The studio provided a homey setting for their sessions, and so, guided by David's distinctive playing on his bass clarinet, they embarked on a laid-back journey into world music that brought together bass guitar, Persian tar - a long-necked, waisted lute instrument - piano and electronics.
As the musicians gently embrace each other in their playing, a very unique sound and mood emerges, subtle, haunting, and utterly human.
ALI SAYAH is a visual artist and musician from Tehran based in Berlin. He studied art at the science and culture University of Tehran. He played in several indie Iranian rock bands, as well as in a traditional Iranian music ensemble. He currently is bassist in “Von Flocken” a German Electro Pop-Rock band. He finished his master's degree at the Weissensee Kunsthochschule Berlin in 2021 and has had several exhibitions in Berlin and Palermo. His work is related to the relationship between traditional Iranian culture and contemporary developments in culture.
In his music Ali tries to blend Iranian music with other influences, in order to present his own culture with a new color and expression.
Musician and philosopher DAVID ROTHENBERG wrote Why Birds Sing, Bug Music, Survival of the Beautiful and many other books, published in at least eleven languages.
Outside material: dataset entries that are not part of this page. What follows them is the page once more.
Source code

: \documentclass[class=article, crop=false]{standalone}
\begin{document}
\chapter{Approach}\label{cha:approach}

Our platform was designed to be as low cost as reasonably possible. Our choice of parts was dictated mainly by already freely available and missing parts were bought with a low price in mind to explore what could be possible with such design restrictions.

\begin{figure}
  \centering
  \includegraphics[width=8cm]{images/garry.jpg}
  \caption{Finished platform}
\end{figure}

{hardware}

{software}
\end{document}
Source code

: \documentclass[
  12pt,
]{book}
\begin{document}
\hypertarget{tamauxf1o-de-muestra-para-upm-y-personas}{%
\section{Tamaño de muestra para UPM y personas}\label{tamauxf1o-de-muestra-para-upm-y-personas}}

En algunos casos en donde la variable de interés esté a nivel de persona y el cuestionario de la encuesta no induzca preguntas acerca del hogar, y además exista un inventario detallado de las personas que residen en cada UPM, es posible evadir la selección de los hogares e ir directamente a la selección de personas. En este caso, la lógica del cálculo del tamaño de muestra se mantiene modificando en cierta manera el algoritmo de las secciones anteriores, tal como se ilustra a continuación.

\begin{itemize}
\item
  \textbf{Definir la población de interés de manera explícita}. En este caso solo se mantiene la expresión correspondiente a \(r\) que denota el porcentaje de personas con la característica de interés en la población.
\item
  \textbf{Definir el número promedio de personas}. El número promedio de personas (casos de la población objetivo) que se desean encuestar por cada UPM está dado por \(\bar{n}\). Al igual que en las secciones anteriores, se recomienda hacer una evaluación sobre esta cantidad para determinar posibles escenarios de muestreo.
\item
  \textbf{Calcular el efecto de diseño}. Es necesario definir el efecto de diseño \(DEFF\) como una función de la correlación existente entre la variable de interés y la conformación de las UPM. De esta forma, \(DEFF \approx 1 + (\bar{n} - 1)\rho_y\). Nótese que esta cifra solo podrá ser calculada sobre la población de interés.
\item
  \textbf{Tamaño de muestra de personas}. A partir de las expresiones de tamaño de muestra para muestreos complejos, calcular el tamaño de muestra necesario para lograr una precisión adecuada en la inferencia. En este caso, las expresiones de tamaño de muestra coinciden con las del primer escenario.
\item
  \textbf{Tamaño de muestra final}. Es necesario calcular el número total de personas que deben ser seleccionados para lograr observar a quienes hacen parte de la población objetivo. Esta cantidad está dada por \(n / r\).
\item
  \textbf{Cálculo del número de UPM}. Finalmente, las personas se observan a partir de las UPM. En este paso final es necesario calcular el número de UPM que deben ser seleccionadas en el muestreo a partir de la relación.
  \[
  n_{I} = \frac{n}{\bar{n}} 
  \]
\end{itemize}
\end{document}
He has more than forty recordings out, including One Dark Night I Left My Silent House which came out on ECM, and most recently In the Wake of Memories and Faultlines. He has performed or recorded with Pauline Oliveros, Peter Gabriel, Ray Phiri, Suzanne Vega, Scanner, Elliott Sharp, Umru, Iva Bittová, and the Karnataka College of Percussion. Nightingales in Berlin is his latest book and film. Rothenberg is Distinguished Professor at the New Jersey Institute of Technology.
BERNHARD leads his own solo project "The Redundant Rocker" and among others he has collaborated with Markus Reuter (in centrozoon) Tim Motzer, Ian Boddy, No-Man singer Tim Bowness, Conrad Schnitzler†, and Erik Wøllo. Bernhard elicits meaning from abstraction in electronic music and painting. He has studied graphic design and has created an eclectic body of work in both graphics and music. Using a compositional approach akin to his work as a visual artist, Bernhard usually begins by improvising abstract sonic structures which are subsequently developed into an increasingly detailed aural picture.